Best answer: Eileen Fisher is the "older" version of Everlane. I find it's more work appropriate than Everlane, with regard to dresses and skirts (not so much tops and sweaters).

Nordstrom's house brands (Caslon and Halogen) hit a good mix of price/functionality/longevity.

Icebreaker is indestructible (if you don't get moths!) but it's limited in styling.
posted by crush-onastick at 6:49 AM on July 13, 2016

Consider Fair Indigo. Quality, fair trade clothing in organic materials.
posted by areaperson at 8:02 AM on July 13, 2016

The sale section at Boden is a wonderland for me. In fact, I gotta close that tab before I do something impulsive. I've been extremely pleased with quality of goods (sunglasses, bag, dresses, skirt, shoes) there in the last couple of years.
posted by witchen at 8:24 AM on July 13, 2016 [2 favorites]

Seconding the endorsement of Boden. I have three shift dresses I bought from them in the last few years, and they are comfortable, flattering, work across seasons, and they have pockets.
posted by suelac at 8:40 AM on July 13, 2016

Nthing Eileen Fisher for durability, quality, and timeless styling.
If you're lucky, there's a Green Eileen store near you, they sell used (but clean!) Eileen Fisher clothing at a substantial discount. I've shopped the one in Seattle a few times, and was lucky enough to happen on a sale. Also, if you have any old Eileen that you no longer wear, they'll give you a $5 credit for each piece.
posted by dbmcd at 9:04 AM on July 13, 2016 [2 favorites]

You need to look at Ureshii.

I have a lot of pieces from them, and the quality is stellar, and they are a wonderful company to work with.
posted by bibliogrrl at 9:42 AM on July 13, 2016 [1 favorite]

If you like Ureshii, look at eShakti which also has made to measure options.
posted by foxfirefey at 9:48 AM on July 13, 2016 [1 favorite]

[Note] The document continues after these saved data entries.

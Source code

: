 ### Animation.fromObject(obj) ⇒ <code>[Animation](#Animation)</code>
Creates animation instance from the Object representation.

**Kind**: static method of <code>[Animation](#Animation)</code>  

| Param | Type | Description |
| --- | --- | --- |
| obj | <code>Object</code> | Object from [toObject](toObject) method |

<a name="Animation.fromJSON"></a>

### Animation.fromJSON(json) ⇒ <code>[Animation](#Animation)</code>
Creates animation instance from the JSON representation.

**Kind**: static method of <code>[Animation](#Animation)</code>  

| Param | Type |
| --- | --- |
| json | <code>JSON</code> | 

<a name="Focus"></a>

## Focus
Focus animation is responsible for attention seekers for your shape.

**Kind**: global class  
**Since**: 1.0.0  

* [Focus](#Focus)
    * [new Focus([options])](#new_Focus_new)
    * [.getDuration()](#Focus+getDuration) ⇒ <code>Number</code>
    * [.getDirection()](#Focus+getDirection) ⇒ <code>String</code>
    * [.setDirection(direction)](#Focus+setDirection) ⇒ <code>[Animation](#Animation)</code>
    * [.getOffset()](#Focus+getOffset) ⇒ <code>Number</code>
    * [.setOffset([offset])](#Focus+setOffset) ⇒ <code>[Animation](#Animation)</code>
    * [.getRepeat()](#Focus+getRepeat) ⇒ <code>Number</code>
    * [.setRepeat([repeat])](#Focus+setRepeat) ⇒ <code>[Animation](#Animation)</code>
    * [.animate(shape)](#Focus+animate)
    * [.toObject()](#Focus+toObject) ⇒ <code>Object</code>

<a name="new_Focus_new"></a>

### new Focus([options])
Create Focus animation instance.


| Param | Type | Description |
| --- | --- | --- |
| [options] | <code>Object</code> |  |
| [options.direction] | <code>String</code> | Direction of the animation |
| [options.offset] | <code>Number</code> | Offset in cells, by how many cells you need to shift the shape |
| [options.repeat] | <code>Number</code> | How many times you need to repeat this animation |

Agreeing that Boden is an excellent source of quality at not-outrageous prices. If you get their catalog, you'll always have a coupon code at hand. Two caveats: their blue denim is dyed by a different process than most brands, and they fade quickly; also some of their sweaters are shrinky and pilly, though most of them are amazing. On everything else, best quality I've ever been able to afford. Details are beautiful, pants are lined, fabric feels so nice. Their customers are so loyal that the product reviews are dead-on. You'll know what to grab and what to pass on. One last thing - they give measurements of the garment itself, not just measurements for your body to supposedly be. This is incredibly helpful.
posted by Knowyournuts at 9:16 PM on July 13, 2016 [1 favorite]

A lot of the clothing at Madewell is quite durably made, especially the flannel shirts (softer/thicker than Uniqulo) and jeans (thicker fabric and better cut than most in the $100-ish price range).